Dataset entries:

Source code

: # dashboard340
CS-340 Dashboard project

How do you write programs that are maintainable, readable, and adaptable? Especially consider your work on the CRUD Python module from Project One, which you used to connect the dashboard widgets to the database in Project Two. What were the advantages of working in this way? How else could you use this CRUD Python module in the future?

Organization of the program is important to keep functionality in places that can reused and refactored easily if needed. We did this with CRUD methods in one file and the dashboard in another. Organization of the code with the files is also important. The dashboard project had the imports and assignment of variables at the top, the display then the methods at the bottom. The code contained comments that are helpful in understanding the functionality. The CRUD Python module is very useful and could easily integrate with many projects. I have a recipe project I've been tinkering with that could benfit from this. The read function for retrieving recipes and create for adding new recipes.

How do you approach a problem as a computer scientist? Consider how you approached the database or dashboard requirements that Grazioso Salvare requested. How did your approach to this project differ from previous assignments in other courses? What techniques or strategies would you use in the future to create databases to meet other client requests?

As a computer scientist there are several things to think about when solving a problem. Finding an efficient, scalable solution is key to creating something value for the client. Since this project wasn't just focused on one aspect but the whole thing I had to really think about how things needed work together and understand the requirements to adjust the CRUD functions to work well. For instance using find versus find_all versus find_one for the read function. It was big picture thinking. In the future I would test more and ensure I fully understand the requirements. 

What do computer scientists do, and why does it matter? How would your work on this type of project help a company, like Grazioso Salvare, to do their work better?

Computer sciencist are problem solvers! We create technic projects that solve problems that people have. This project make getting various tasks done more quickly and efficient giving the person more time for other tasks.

* **Brief**
From the first line to the last, retype the records exactly.

* **Exercise result**
Source code

: # dashboard340
CS-340 Dashboard project

How do you write programs that are maintainable, readable, and adaptable? Especially consider your work on the CRUD Python module from Project One, which you used to connect the dashboard widgets to the database in Project Two. What were the advantages of working in this way? How else could you use this CRUD Python module in the future?

Organization of the program is important to keep functionality in places that can reused and refactored easily if needed. We did this with CRUD methods in one file and the dashboard in another. Organization of the code with the files is also important. The dashboard project had the imports and assignment of variables at the top, the display then the methods at the bottom. The code contained comments that are helpful in understanding the functionality. The CRUD Python module is very useful and could easily integrate with many projects. I have a recipe project I've been tinkering with that could benfit from this. The read function for retrieving recipes and create for adding new recipes.

How do you approach a problem as a computer scientist? Consider how you approached the database or dashboard requirements that Grazioso Salvare requested. How did your approach to this project differ from previous assignments in other courses? What techniques or strategies would you use in the future to create databases to meet other client requests?

As a computer scientist there are several things to think about when solving a problem. Finding an efficient, scalable solution is key to creating something value for the client. Since this project wasn't just focused on one aspect but the whole thing I had to really think about how things needed work together and understand the requirements to adjust the CRUD functions to work well. For instance using find versus find_all versus find_one for the read function. It was big picture thinking. In the future I would test more and ensure I fully understand the requirements. 

What do computer scientists do, and why does it matter? How would your work on this type of project help a company, like Grazioso Salvare, to do their work better?

Computer sciencist are problem solvers! We create technic projects that solve problems that people have. This project make getting various tasks done more quickly and efficient giving the person more time for other tasks.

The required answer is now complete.